DATASET RECORDS below:

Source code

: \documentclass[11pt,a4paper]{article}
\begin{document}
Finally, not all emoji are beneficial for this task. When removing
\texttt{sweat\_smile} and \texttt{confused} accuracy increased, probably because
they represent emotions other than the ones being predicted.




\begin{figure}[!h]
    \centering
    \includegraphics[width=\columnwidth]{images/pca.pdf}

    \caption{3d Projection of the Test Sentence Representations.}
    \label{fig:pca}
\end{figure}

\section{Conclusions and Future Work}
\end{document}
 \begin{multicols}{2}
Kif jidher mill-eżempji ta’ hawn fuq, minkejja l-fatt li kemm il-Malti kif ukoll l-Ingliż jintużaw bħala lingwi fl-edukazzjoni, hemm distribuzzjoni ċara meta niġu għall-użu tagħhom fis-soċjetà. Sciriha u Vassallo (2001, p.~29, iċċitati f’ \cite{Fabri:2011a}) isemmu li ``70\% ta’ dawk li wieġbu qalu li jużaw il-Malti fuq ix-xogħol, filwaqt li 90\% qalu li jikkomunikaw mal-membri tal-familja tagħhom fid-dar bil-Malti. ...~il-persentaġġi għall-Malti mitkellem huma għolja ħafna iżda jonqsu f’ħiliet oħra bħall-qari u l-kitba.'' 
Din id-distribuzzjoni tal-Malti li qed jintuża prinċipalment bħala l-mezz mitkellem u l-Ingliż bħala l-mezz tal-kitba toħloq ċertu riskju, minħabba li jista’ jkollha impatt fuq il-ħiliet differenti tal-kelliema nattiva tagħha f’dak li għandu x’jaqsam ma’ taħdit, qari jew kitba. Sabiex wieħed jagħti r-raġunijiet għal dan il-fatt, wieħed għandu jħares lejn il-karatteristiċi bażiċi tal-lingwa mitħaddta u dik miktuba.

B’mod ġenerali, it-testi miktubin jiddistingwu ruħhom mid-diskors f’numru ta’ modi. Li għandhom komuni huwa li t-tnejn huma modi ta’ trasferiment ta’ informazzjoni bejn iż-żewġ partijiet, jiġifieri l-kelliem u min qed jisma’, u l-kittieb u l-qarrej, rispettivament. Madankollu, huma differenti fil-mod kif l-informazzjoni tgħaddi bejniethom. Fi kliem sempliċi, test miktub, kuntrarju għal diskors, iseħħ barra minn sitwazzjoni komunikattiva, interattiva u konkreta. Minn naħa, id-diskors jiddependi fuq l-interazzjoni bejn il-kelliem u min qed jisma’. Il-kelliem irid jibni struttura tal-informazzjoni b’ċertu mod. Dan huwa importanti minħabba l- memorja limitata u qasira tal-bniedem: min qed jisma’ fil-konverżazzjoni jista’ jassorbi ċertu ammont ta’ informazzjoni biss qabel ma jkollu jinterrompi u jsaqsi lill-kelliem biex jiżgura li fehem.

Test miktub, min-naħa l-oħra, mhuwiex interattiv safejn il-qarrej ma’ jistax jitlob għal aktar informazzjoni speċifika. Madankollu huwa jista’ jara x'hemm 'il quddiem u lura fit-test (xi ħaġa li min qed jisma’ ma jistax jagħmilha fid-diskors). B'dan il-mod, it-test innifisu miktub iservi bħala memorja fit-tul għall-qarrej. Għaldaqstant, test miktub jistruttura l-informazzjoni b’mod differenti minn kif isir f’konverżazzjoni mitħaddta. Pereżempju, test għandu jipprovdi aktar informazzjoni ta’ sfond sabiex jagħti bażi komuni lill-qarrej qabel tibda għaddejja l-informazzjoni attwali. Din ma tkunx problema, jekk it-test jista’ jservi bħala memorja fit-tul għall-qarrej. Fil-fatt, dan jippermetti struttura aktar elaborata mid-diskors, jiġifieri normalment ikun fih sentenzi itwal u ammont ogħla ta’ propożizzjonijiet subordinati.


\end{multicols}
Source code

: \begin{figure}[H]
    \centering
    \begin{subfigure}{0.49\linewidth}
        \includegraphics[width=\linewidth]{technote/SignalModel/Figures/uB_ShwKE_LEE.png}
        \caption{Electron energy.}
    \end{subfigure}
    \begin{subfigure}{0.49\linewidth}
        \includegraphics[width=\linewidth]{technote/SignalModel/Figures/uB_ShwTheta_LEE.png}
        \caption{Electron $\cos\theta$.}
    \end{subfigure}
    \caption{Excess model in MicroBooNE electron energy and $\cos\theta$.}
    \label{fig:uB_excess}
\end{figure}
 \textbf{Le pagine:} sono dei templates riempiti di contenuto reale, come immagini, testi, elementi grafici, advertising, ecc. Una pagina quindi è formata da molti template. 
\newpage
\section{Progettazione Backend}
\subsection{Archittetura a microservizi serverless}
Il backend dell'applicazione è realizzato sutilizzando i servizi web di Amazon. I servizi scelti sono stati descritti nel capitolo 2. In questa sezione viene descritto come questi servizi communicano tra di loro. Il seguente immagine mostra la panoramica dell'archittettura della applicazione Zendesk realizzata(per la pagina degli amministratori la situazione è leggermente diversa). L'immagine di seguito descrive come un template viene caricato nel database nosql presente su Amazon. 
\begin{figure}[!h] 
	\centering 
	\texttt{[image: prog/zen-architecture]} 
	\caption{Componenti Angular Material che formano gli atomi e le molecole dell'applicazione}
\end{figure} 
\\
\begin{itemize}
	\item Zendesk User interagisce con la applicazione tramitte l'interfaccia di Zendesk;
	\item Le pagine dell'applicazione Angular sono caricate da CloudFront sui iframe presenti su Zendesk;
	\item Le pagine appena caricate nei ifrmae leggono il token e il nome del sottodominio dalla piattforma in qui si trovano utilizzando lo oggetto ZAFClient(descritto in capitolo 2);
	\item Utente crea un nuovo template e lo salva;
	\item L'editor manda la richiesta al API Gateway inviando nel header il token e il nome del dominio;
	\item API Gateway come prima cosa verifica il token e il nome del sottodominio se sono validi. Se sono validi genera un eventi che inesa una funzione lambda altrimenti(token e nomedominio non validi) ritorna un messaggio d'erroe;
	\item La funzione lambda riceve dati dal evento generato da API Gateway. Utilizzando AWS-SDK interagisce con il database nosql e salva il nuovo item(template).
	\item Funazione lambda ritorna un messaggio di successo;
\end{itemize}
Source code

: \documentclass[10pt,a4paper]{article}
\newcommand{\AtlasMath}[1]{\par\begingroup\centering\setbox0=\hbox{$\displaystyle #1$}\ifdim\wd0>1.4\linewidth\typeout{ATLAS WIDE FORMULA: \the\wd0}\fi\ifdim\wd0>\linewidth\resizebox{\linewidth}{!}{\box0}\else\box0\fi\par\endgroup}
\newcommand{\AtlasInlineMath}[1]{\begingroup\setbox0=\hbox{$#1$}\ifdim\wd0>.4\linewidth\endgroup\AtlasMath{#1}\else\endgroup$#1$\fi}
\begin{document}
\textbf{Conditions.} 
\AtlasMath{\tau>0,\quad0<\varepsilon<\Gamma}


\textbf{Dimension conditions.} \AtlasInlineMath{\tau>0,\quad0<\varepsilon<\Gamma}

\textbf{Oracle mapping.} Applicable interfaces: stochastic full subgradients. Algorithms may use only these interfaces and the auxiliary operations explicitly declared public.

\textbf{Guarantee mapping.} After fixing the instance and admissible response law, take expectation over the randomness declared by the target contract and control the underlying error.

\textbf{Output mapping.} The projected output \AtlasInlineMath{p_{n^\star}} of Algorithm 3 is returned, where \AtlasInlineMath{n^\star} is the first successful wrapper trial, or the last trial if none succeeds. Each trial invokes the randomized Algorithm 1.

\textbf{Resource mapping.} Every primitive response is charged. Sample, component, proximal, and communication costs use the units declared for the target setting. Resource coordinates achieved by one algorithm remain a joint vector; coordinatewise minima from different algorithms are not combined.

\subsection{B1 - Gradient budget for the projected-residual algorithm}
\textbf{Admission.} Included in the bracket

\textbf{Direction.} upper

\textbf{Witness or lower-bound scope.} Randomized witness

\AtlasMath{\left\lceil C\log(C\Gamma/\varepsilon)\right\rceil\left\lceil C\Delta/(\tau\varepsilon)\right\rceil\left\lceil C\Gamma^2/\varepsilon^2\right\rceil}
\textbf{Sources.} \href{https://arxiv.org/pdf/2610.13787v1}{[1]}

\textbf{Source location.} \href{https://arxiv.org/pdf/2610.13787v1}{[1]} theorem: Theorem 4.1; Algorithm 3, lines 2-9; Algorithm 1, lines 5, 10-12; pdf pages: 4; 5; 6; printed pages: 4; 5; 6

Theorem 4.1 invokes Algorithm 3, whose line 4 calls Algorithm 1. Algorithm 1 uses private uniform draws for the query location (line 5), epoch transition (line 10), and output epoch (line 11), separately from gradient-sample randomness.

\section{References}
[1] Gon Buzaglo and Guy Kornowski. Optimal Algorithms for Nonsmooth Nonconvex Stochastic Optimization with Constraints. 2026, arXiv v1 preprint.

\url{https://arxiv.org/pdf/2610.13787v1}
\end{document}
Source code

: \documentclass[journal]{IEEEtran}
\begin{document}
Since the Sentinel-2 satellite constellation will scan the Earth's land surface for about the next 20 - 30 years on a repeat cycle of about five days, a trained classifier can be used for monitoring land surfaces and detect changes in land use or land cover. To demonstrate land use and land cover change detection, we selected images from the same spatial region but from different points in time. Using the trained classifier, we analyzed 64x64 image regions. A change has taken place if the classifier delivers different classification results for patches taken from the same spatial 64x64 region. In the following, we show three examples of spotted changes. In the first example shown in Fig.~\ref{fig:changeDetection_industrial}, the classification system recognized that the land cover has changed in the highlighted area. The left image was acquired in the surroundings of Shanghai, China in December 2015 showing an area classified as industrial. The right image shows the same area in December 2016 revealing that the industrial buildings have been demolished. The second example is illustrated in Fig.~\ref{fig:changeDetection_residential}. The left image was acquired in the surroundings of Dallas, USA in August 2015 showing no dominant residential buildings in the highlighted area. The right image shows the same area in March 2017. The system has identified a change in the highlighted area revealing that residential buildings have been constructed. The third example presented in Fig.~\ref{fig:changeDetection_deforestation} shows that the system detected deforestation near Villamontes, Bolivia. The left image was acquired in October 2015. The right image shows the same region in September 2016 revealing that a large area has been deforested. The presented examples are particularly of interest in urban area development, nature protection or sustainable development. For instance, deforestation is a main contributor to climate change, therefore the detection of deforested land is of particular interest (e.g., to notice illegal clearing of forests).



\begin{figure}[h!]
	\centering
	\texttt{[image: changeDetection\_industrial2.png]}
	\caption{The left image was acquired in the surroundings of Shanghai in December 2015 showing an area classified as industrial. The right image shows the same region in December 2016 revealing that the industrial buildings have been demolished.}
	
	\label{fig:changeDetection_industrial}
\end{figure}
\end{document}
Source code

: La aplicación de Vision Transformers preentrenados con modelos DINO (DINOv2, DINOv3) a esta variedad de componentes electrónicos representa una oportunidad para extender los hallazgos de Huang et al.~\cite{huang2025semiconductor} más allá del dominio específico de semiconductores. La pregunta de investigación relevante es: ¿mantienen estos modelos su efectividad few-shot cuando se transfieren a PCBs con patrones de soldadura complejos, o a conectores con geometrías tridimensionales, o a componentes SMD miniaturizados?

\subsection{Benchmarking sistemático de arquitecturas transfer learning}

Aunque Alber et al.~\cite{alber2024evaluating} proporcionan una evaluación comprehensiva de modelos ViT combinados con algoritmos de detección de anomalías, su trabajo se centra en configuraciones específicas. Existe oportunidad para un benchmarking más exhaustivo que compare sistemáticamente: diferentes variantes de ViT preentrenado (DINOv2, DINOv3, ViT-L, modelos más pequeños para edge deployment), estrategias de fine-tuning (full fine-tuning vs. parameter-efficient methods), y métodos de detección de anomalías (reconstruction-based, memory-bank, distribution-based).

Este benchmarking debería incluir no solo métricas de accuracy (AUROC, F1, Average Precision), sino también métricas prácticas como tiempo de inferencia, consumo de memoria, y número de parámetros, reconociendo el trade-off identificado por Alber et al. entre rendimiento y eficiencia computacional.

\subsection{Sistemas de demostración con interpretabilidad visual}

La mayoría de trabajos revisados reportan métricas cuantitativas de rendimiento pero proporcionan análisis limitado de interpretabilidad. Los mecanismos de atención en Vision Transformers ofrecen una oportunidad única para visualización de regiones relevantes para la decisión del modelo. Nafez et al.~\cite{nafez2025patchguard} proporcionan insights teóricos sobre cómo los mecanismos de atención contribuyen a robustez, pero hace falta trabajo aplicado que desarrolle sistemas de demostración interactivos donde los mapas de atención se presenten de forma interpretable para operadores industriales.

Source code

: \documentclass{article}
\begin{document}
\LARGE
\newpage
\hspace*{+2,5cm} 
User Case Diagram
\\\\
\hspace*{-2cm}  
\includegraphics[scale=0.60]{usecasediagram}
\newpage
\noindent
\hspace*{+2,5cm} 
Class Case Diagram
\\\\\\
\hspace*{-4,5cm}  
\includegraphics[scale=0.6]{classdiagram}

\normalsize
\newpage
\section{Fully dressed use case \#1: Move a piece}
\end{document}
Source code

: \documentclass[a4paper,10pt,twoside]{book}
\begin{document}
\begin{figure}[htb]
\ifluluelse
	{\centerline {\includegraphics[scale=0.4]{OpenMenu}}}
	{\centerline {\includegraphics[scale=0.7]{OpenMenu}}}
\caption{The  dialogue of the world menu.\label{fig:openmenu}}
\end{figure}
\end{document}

End of DATASET RECORDS.

TASK :: Take the entries above and copy out all lines with the string "għandu".

RESPONSE ::
Din id-distribuzzjoni tal-Malti li qed jintuża prinċipalment bħala l-mezz mitkellem u l-Ingliż bħala l-mezz tal-kitba toħloq ċertu riskju, minħabba li jista’ jkollha impatt fuq il-ħiliet differenti tal-kelliema nattiva tagħha f’dak li għandu x’jaqsam ma’ taħdit, qari jew kitba. Sabiex wieħed jagħti r-raġunijiet għal dan il-fatt, wieħed għandu jħares lejn il-karatteristiċi bażiċi tal-lingwa mitħaddta u dik miktuba.
Test miktub, min-naħa l-oħra, mhuwiex interattiv safejn il-qarrej ma’ jistax jitlob għal aktar informazzjoni speċifika. Madankollu huwa jista’ jara x'hemm 'il quddiem u lura fit-test (xi ħaġa li min qed jisma’ ma jistax jagħmilha fid-diskors). B'dan il-mod, it-test innifisu miktub iservi bħala memorja fit-tul għall-qarrej. Għaldaqstant, test miktub jistruttura l-informazzjoni b’mod differenti minn kif isir f’konverżazzjoni mitħaddta. Pereżempju, test għandu jipprovdi aktar informazzjoni ta’ sfond sabiex jagħti bażi komuni lill-qarrej qabel tibda għaddejja l-informazzjoni attwali. Din ma tkunx problema, jekk it-test jista’ jservi bħala memorja fit-tul għall-qarrej. Fil-fatt, dan jippermetti struttura aktar elaborata mid-diskors, jiġifieri normalment ikun fih sentenzi itwal u ammont ogħla ta’ propożizzjonijiet subordinati.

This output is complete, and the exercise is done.